At least MSNBC has picked this up. Wednesday night, Chris Hayes interviewed Harvey Fierstein. The "thought leader" magazines,The New Yorker and the New Republic, have stories on this which characterize it as a "battle," and yesterday Chris Hayes had Choire Sicha and Julia Ioffe (who wrote the story in the New Republic) on to discuss Russia, which Hayes characterized as a story that has NOW become immediate because of developments at the World Athletic Games now being contested in Moscow. Mostly, Russian homophobia now has an official face: a female Russian pole vaulter. Media Matters has also begun to raise questions about NBC's ability to remain unbiased.
Maybe it's not front-page news, but we're certainly seeing a lot more coverage of this in areas that hadn't been covering it. Follow me below the Great Orange laurel wreath for details.
So yes, television in the form of MSNBC has begun to cover Russia. Especially Chris Hayes which doesn't surprise me at all given his willingness to investigate injustice in general. Wednesday night, Harvey Fierstein was his guest. Fierstein recapped his searing op-ed piece from July 21, saying, quite accurately, that this was simply another piece in a LONG list of abuses that have been visited on the gay community during the 20th Century. This, he observed, was our best chance to draw a line in the sand, for once:
“You must fight injustice wherever that injustice is,” he told Hayes. “It is time for us to put our foot down and say we will not be the scapegoat of the world anymore.”
The full interview is at the link.
Thursday, Hayes conducted an even more interesting interview. His guests were Choire (pronounced "Corey") Sicha and Julia Ioffe of the New Republic. What was interesting in particular was his framing. He started with some of the "Occupy Pedophilia" videos, the Russians who lure gay teenagers to an apartment and then beat and humiliate them, and even murder one, and post the videos on YouTube, because they know the police won't arrest them, and then invoked the spotlight that the 2008 Beijing Olympics shone on Chinese abuses of human rights. Yes, the current events in Russia are human rights abuses. Sicha is another literate gay man with a book (not about Russia) to flog (because we gay people don't need to have "coming out = propaganda" explained to us)
and Ioffe wrote a story saying that boycotts won't help the LGBT community in Russia and won't stop homophobia. We pretty much know all that too. But her lead led to a whole bunch of video on the Russian pole vaulter Yelena Isinbayeva, who Putin has named the Mayor of the Olympic Village in Sochi. Here's her take on two Swedish competitors who painted thier nails in rainbow colors, and she was speaking in English:
"We consider ourselves like normal, standard people, we just live boys with women, girls with boys ... it comes from the history," Isinbayeva said."[The protests are] disrespectful to our country. It's disrespectful to our citizens, because we are Russians...Maybe we are different than European people and people from different lands. We have our law which everyone has to respect. When we go to different countries, we try to follow their rules. We are not trying to set our rules over there. We are just trying to be respectful."

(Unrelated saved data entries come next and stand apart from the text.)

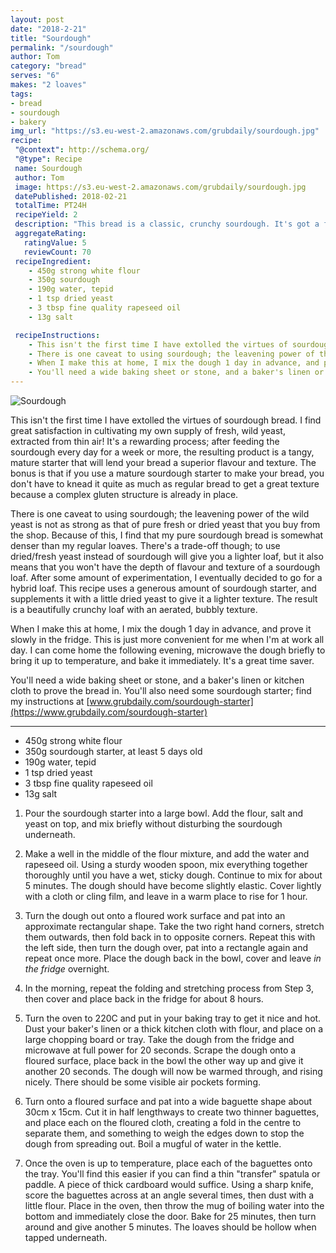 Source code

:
 ```yaml
---
layout: post
date: "2018-2-21"
title: "Sourdough"
permalink: "/sourdough"
author: Tom
category: "bread"
serves: "6"
makes: "2 loaves"
tags:
- bread
- sourdough
- bakery
img_url: "https://s3.eu-west-2.amazonaws.com/grubdaily/sourdough.jpg"
recipe:
 "@context": http://schema.org/
 "@type": Recipe
 name: Sourdough
 author: Tom
 image: https://s3.eu-west-2.amazonaws.com/grubdaily/sourdough.jpg
 datePublished: 2018-02-21
 totalTime: PT24H
 recipeYield: 2
 description: "This bread is a classic, crunchy sourdough. It's got a fantastic texture."
 aggregateRating:
   ratingValue: 5
   reviewCount: 70
 recipeIngredient:
    - 450g strong white flour
    - 350g sourdough
    - 190g water, tepid
    - 1 tsp dried yeast
    - 3 tbsp fine quality rapeseed oil
    - 13g salt

 recipeInstructions:
    - This isn't the first time I have extolled the virtues of sourdough bread. I find great satisfaction in cultivating my own supply of fresh, wild yeast, extracted from thin air! It's a rewarding process; after feeding a sourdough every day for a week or more, the resulting product is a tangy, mature starter that will lend your bread a superior flavour and texture. The bonus is that if you use a mature sourdough starter to make your bread, you don't have to knead it quite as much as regular bread to get a great texture because a complex gluten structure is already in place.
    - There is one caveat to using sourdough; the leavening power of the wild yeast is not as strong as that of pure fresh or dried yeast that you buy from the shop. Because of this, I find that my pure sourdough bread is somewhat denser than my regular loaves. There's a trade-off though; to use dried/fresh yeast instead of sourdough will give you a lighter loaf, but it also means that you won't have the depth of flavour and texture of a sourdough loaf. After some amount of experimentation, I eventually decided to go for a hybrid loaf. This recipe uses a generous amount of sourdough starter, and supplements it with a little dried yeast to give it a lighter texture. The result is a beautifully crunchy loaf with an aerated, bubbly texture.
    - When I make this at home, I mix the dough 1 day in advance, and prove it slowly in the fridge. This is just more convenient for me when I'm at work all day. I can come home the following evening, microwave the dough briefly to bring it up to temperature, and bake it immediately. It's a great time saver.
    - You'll need a wide baking sheet or stone, and a baker's linen or kitchen cloth to prove the bread in.
---
```

<img src="https://s3.eu-west-2.amazonaws.com/grubdaily/sourdough.jpg" alt="Sourdough" />

This isn't the first time I have extolled the virtues of sourdough bread. I find great satisfaction in cultivating my own supply of fresh, wild yeast, extracted from thin air! It's a rewarding process; after feeding the sourdough every day for a week or more, the resulting product is a tangy, mature starter that will lend your bread a superior flavour and texture. The bonus is that if you use a mature sourdough starter to make your bread, you don't have to knead it quite as much as regular bread to get a great texture because a complex gluten structure is already in place.

There is one caveat to using sourdough; the leavening power of the wild yeast is not as strong as that of pure fresh or dried yeast that you buy from the shop. Because of this, I find that my pure sourdough bread is somewhat denser than my regular loaves. There's a trade-off though; to use dried/fresh yeast instead of sourdough will give you a lighter loaf, but it also means that you won't have the depth of flavour and texture of a sourdough loaf. After some amount of experimentation, I eventually decided to go for a hybrid loaf. This recipe uses a generous amount of sourdough starter, and supplements it with a little dried yeast to give it a lighter texture. The result is a beautifully crunchy loaf with an aerated, bubbly texture.

When I make this at home, I mix the dough 1 day in advance, and prove it slowly in the fridge. This is just more convenient for me when I'm at work all day. I can come home the following evening, microwave the dough briefly to bring it up to temperature, and bake it immediately. It's a great time saver.

You'll need a wide baking sheet or stone, and a baker's linen or kitchen cloth to prove the bread in. You'll also need some sourdough starter; find my instructions at [www.grubdaily.com/sourdough-starter](https://www.grubdaily.com/sourdough-starter) 


---
* 450g strong white flour
* 350g sourdough starter, at least 5 days old
* 190g water, tepid
* 1 tsp dried yeast
* 3 tbsp fine quality rapeseed oil
* 13g salt

1. Pour the sourdough starter into a large bowl. Add the flour, salt and yeast on top, and mix briefly without disturbing the sourdough underneath.

2. Make a well in the middle of the flour mixture, and add the water and rapeseed oil. Using a sturdy wooden spoon, mix everything together thoroughly until you have a wet, sticky dough. Continue to mix for about 5 minutes. The dough should have become slightly elastic. Cover lightly with a cloth or cling film, and leave in a warm place to rise for 1 hour.

3. Turn the dough out onto a floured work surface and pat into an approximate rectangular shape. Take the two right hand corners, stretch them outwards, then fold back in to opposite corners. Repeat this with the left side, then turn the dough over, pat into a rectangle again and repeat once more. Place the dough back in the bowl, cover and leave _in the fridge_ overnight.

4. In the morning, repeat the folding and stretching process from Step 3, then cover and place back in the fridge for about 8 hours.

5. Turn the oven to 220C and put in your baking tray to get it nice and hot. Dust your baker's linen or a thick kitchen cloth with flour, and place on a large chopping board or tray. Take the dough from the fridge and microwave at full power for 20 seconds. Scrape the dough onto a floured surface, place back in the bowl the other way up and give it another 20 seconds. The dough will now be warmed through, and rising nicely. There should be some visible air pockets forming.

6. Turn onto a floured surface and pat into a wide baguette shape about 30cm x 15cm. Cut it in half lengthways to create two thinner baguettes, and place each on the floured cloth, creating a fold in the centre to separate them, and something to weigh the edges down to stop the dough from spreading out. Boil a mugful of water in the kettle.

7. Once the oven is up to temperature, place each of the baguettes onto the tray. You'll find this easier if you can find a thin "transfer" spatula or paddle. A piece of thick cardboard would suffice. Using a sharp knife, score the baguettes across at an angle several times, then dust with a little flour. Place in the oven, then throw the mug of boiling water into the bottom and immediately close the door. Bake for 25 minutes, then turn around and give another 5 minutes. The loaves should be hollow when tapped underneath.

RESPECT OUR BIGOTRY! Here's the video:
Buzzfeed has more on Isinbayeva and her remarks. To begin with, the governing body of track and field wants to have it both ways, saying it's all just a matter of differing opinions, but Nick Symmonds, who TomP wrote about Wednesday, had this to say:
“It blows my mind that a young, so well-educated woman can be so behind with the times. Guess what Yelena, a large portion of your citizenship are normal, standard homosexuals.”
A Chris Kluwe in the making!
Anyhow, Sicha had the best remark about what countries should do about the Olympics. It seems that countries have to tell the Sochi organizers who is going to be in their press delegations by mid-September, and Sicha thinks that every single country should send every single gay or lesbian sportswriter they can find. There's another group of people who would be presumably protected by the IOC.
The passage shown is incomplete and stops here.